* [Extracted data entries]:
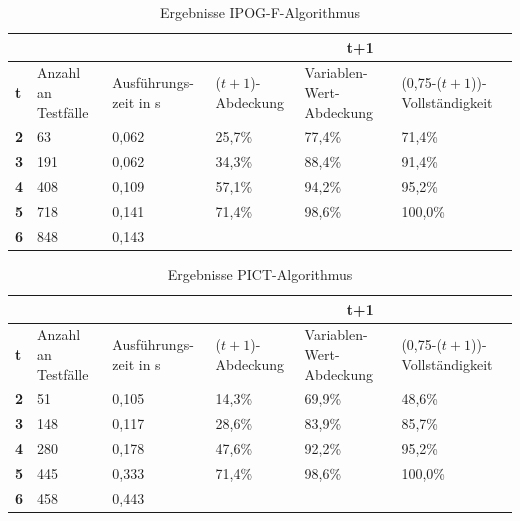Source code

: \begin{table}[!htb]
\footnotesize
\begin{tabular}{|M{0.06\textwidth}|M{}|M{}||M{}|M{}|M{}|}
\hline
  &     &       &                                             \\ \hline
\textbf{t} & Anzahl an Testfälle & Ausführungs- zeit in s & ($t+1$)-Abdeckung & Variablen-Wert-Abdeckung & (0,75-($t+1$))-Vollständigkeit \\ \hline
\textbf{2} & 63  & 0,062 & 25,7\% & 77,4\% & 71,4\%  \\
\textbf{3} & 191 & 0,062 & 34,3\% & 88,4\% & 91,4\%  \\
\textbf{4} & 408 & 0,109 & 57,1\% & 94,2\% & 95,2\%  \\
\textbf{5} & 718 & 0,141 & 71,4\% & 98,6\% & 100,0\% \\
\textbf{6} & 848 & 0,143 &        &        &        \\ \hline
\end{tabular}
\normalsize
\caption{Ergebnisse IPOG-F-Algorithmus}
\label{tab:resultsIPOG-F}
\end{table}

\begin{table}[!htb]
\footnotesize
\begin{tabular}{|M{0.06\textwidth}|M{}|M{}||M{}|M{}|M{}|}
\hline
  &     &       &                                             \\ \hline
\textbf{t} & Anzahl an Testfälle & Ausführungs- zeit in s & ($t+1$)-Abdeckung & Variablen-Wert-Abdeckung & (0,75-($t+1$))-Vollständigkeit \\ \hline
\textbf{2} & 51  & 0,105 & 14,3\% & 69,9\% & 48,6\%  \\
\textbf{3} & 148 & 0,117 & 28,6\% & 83,9\% & 85,7\%  \\
\textbf{4} & 280 & 0,178 & 47,6\% & 92,2\% & 95,2\%  \\
\textbf{5} & 445 & 0,333 & 71,4\% & 98,6\% & 100,0\% \\
\textbf{6} & 458 & 0,443 &        &        &        \\ \hline       
\end{tabular}
\normalsize
\caption{Ergebnisse PICT-Algorithmus}
\label{tab:resultsPICT}
\end{table}

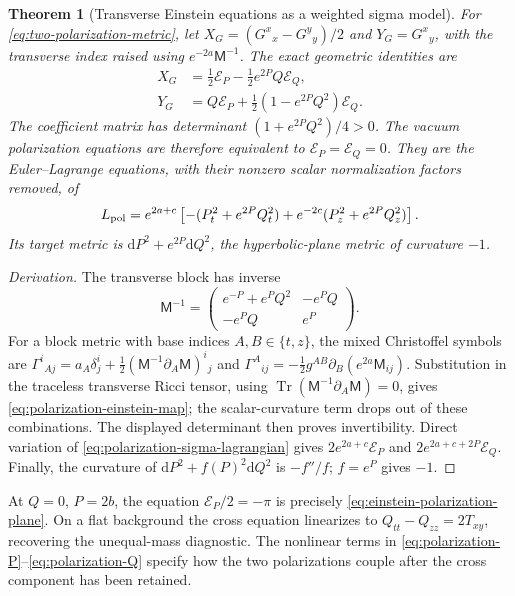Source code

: \documentclass[11pt,a4paper,oneside]{book}
\theoremstyle{plain}
\newtheorem{theorem}{Theorem}[chapter]
\theoremstyle{definition}
\theoremstyle{remark}
\newcommand{\dd}{\mathrm d}
\newcommand{\Tr}{\operatorname{Tr}}
\newcommand{\src}[2]{\cite{#1}}
\begin{document}
\begin{theorem}[Transverse Einstein equations as a weighted sigma model]
\label{thm:polarization-sigma}
For \eqref{eq:two-polarization-metric}, let
$X_G=(G^x{}_x-G^y{}_y)/2$ and $Y_G=G^x{}_y$, with the transverse index
raised using $e^{-2a}\mathsf M^{-1}$.  The exact geometric identities are
\begin{equation}
 \begin{aligned}
 X_G&=\frac12\mathcal E_P-\frac12e^{2P}Q\mathcal E_Q,\\
 Y_G&=Q\mathcal E_P+\frac12(1-e^{2P}Q^2)\mathcal E_Q.
 \end{aligned}
 \label{eq:polarization-einstein-map}
\end{equation}
The coefficient matrix has determinant $(1+e^{2P}Q^2)/4>0$.
The vacuum polarization equations are therefore equivalent to
$\mathcal E_P=\mathcal E_Q=0$.  They are the Euler--Lagrange equations,
with their nonzero scalar normalization factors removed, of
\begin{equation}
 L_{\rm pol}=e^{2a+c}\left[
 -(P_t^2+e^{2P}Q_t^2)+e^{-2c}(P_z^2+e^{2P}Q_z^2)
 \right].
 \label{eq:polarization-sigma-lagrangian}
\end{equation}
Its target metric is $\dd P^2+e^{2P}\dd Q^2$, the hyperbolic-plane
metric of curvature $-1$.
\end{theorem}
\begin{proof}[Derivation]
The transverse block has inverse
\[
 \mathsf M^{-1}=
 \begin{pmatrix}e^{-P}+e^P Q^2&-e^P Q\\-e^P Q&e^P\end{pmatrix}.
\]
For a block metric with base indices $A,B\in\{t,z\}$, the mixed
Christoffel symbols are
$\Gamma^i{}_{Aj}=a_A\delta^i_j+\tfrac12(\mathsf M^{-1}\partial_A\mathsf M)^i{}_j$
and
$\Gamma^A{}_{ij}=-\tfrac12g^{AB}\partial_B(e^{2a}\mathsf M_{ij})$.
Substitution in the traceless transverse Ricci tensor, using
$\Tr(\mathsf M^{-1}\partial_A\mathsf M)=0$, gives
\eqref{eq:polarization-einstein-map}; the scalar-curvature term drops
out of these combinations.  The displayed determinant then proves
invertibility.  Direct variation of \eqref{eq:polarization-sigma-lagrangian}
gives $2e^{2a+c}\mathcal E_P$ and $2e^{2a+c+2P}\mathcal E_Q$.
Finally, the curvature of $\dd P^2+f(P)^2\dd Q^2$ is $-f''/f$;
$f=e^P$ gives $-1$.
\end{proof}
\src{R20}{thm:v20v38-metric,thm:v20v38-sigma,thm:v20v38-limits}

At $Q=0$, $P=2b$, the equation $\mathcal E_P/2=-\pi$ is precisely
\eqref{eq:einstein-polarization-plane}.  On a flat background the cross
equation linearizes to $Q_{tt}-Q_{zz}=2T_{xy}$, recovering the
unequal-mass diagnostic.  The nonlinear terms in
\eqref{eq:polarization-P}--\eqref{eq:polarization-Q} specify how the two
polarizations couple after the cross component has been retained.
\end{document}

* [HOW TO COMPLETE THIS TASK]: All lines from the one containing "The transverse block has inverse" through the last line of the data must be set down exactly. No other lines belong in the answer.

* [SOLUTION FOR THIS TASK]:
The transverse block has inverse
\[
 \mathsf M^{-1}=
 \begin{pmatrix}e^{-P}+e^P Q^2&-e^P Q\\-e^P Q&e^P\end{pmatrix}.
\]
For a block metric with base indices $A,B\in\{t,z\}$, the mixed
Christoffel symbols are
$\Gamma^i{}_{Aj}=a_A\delta^i_j+\tfrac12(\mathsf M^{-1}\partial_A\mathsf M)^i{}_j$
and
$\Gamma^A{}_{ij}=-\tfrac12g^{AB}\partial_B(e^{2a}\mathsf M_{ij})$.
Substitution in the traceless transverse Ricci tensor, using
$\Tr(\mathsf M^{-1}\partial_A\mathsf M)=0$, gives
\eqref{eq:polarization-einstein-map}; the scalar-curvature term drops
out of these combinations.  The displayed determinant then proves
invertibility.  Direct variation of \eqref{eq:polarization-sigma-lagrangian}
gives $2e^{2a+c}\mathcal E_P$ and $2e^{2a+c+2P}\mathcal E_Q$.
Finally, the curvature of $\dd P^2+f(P)^2\dd Q^2$ is $-f''/f$;
$f=e^P$ gives $-1$.
\end{proof}
\src{R20}{thm:v20v38-metric,thm:v20v38-sigma,thm:v20v38-limits}

At $Q=0$, $P=2b$, the equation $\mathcal E_P/2=-\pi$ is precisely
\eqref{eq:einstein-polarization-plane}.  On a flat background the cross
equation linearizes to $Q_{tt}-Q_{zz}=2T_{xy}$, recovering the
unequal-mass diagnostic.  The nonlinear terms in
\eqref{eq:polarization-P}--\eqref{eq:polarization-Q} specify how the two
polarizations couple after the cross component has been retained.
\end{document}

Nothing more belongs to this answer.